In orthopedic care, the pathway for knee pain has long followed a predictable arc.
Patients move through conservative therapies, injections, physical therapy, activity modification, until those options are exhausted. At that point, the conversation shifts to joint replacement.
For a growing number of patients, that progression does not fit.
“They’ve been told they need a total joint,” Thomas DeBerardino, MD, division chief of sports medicine at UT Health San Antonio, said. “They’re in no way ready for it, want it or truly need it.”
In between those endpoints is a widening group of patients, often active, often younger and often underserved by the current model.
Redefining the ‘gap’ in knee care
The traditional model leaves little room for nuance, Dr. DeBerardino said.
Nonoperative options can be inconsistent or inaccessible. Surgical options, including osteotomy or partial knee replacement, are more invasive and often difficult for patients to accept, particularly when the goal is to maintain activity rather than restore basic function.
The result is a system that serves the endpoints well but struggles to address the middle, patients who span decades in age and activity level.
“They’re this growing body of tweeners,” he said, adding that “they didn’t have much else to turn to until about two years ago.”
Historically, that has meant a difficult trade-off, continuing therapies that may no longer provide relief or moving toward procedures that can feel disproportionate to their condition.
A new category emerges
That gap is beginning to draw attention not just from clinicians, but from regulators and the industry at large.
“They realized it was the first of many to follow that are going to fall into this new category [of treatments],” Dr. DeBerardino said.
The category centers on implantable shock absorbers designed to offload the medial compartment of the knee without entering the joint.
The concept is straightforward.
“You lost the shock absorber on your car. Can you put one back in?” he said.
Unlike traditional procedures, the approach is extra-articular and does not remove bone, a distinction that preserves future treatment options.
“It’s not in the joint. We’re not taking bone away. It’s not a one-way street,” he said.
Bridging the surgical timeline
For many patients, the goal is not to avoid surgery but to delay it.
“It legitimately kicks the can down the road,” Dr. DeBerardino said.
That delay carries long-term implications. Earlier joint replacement can lead to revision procedures later, operations that are more complex and carry higher risks.
“[But] if you had gotten a medial shock absorber, you’d be getting ready for your primary total knee 10 to 15 years down the road,” he said.
In that sense, the technology functions less as a replacement for surgery and more as a bridge to it.
Reframing recovery
The shift is also visible in how patients recover.
“The concept of the patients walking into your clinic the next day, often without crutches, with no brace,” Dr. DeBerardino said.
For many, the experience more closely resembles a minimally invasive procedure than a traditional orthopedic surgery.
The procedure is performed on an outpatient basis, with a shorter recovery timeline and a faster return to daily activities.
Some of the most meaningful outcomes are not measured in clinical scores, but in daily life.
Dr.
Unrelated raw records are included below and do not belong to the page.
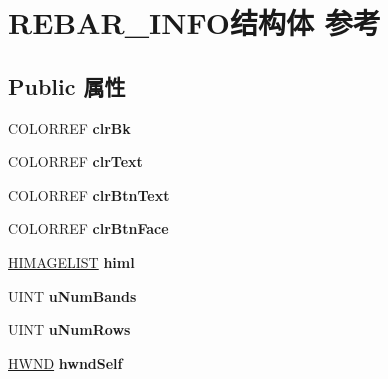 \hypertarget{struct_r_e_b_a_r___i_n_f_o}{}\section{R\+E\+B\+A\+R\+\_\+\+I\+N\+F\+O结构体 参考}
\label{struct_r_e_b_a_r___i_n_f_o}
\subsection*{Public 属性}
\begin{DoxyCompactItemize}
\item 
\mbox{\label{struct_r_e_b_a_r___i_n_f_o_a61d2f46ba7cf1fa57c75ca318fafd15c}} 
C\+O\+L\+O\+R\+R\+EF {\bfseries clr\+Bk}
\item 
\mbox{\label{struct_r_e_b_a_r___i_n_f_o_ac9fc6415ffb8cf02945dfc26498a110a}} 
C\+O\+L\+O\+R\+R\+EF {\bfseries clr\+Text}
\item 
\mbox{\label{struct_r_e_b_a_r___i_n_f_o_ab5d13e2f9566cf91b813d49df3beb0f8}} 
C\+O\+L\+O\+R\+R\+EF {\bfseries clr\+Btn\+Text}
\item 
\mbox{\label{struct_r_e_b_a_r___i_n_f_o_a6bd0b91811f0da48ba43112d4b3e1e9c}} 
C\+O\+L\+O\+R\+R\+EF {\bfseries clr\+Btn\+Face}
\item 
\mbox{\label{struct_r_e_b_a_r___i_n_f_o_a58e69fc895a2068d08bc99b7fb4e6dde}} 
\hyperlink{struct___i_m_a_g_e_l_i_s_t}{H\+I\+M\+A\+G\+E\+L\+I\+ST} {\bfseries himl}
\item 
\mbox{\label{struct_r_e_b_a_r___i_n_f_o_ab018725b9ab66c819db3d51804444353}} 
U\+I\+NT {\bfseries u\+Num\+Bands}
\item 
\mbox{\label{struct_r_e_b_a_r___i_n_f_o_acb6f9532a1572d1669c1b9f70c6b6918}} 
U\+I\+NT {\bfseries u\+Num\+Rows}
\item 
\mbox{\label{struct_r_e_b_a_r___i_n_f_o_a652b82f9aa3c2ac33dfb5f57fd671f92}} 
\hyperlink{interfacevoid}{H\+W\+ND} {\bfseries hwnd\+Self}
\item 

\end{DoxyCompactItemize}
DeBerardino said patients often tell him, “I can’t get out of a chair without pushing off with both hands.” That loss of function can define independence.
“When I saw someone do it and how happy they were when they regained that ability, I was like, ‘Wow, that’s actually really impressive,’” he said.
Restoring those movements can have an outsized impact on how patients experience recovery.
A shift in how care is evaluated
As the category of care evolves, its impact may extend beyond clinical outcomes.
With FDA approval in place and coding decisions underway, the technology is positioned for broader adoption. That may influence how treatment pathways are evaluated — particularly for patients who fall between conservative care and joint replacement.
“This is going to be a boom,” Dr. DeBerardino said.
For Dr. DeBerardino, the long-term trajectory is clear.
“This one’s got some legitimate chance of staying in power in the industry of orthopedics and musculoskeletal care” he said.
The broader impact will likely extend beyond a single device, as more companies enter the space.
“There’ll be five or six by 2030 that fill this space,” he said.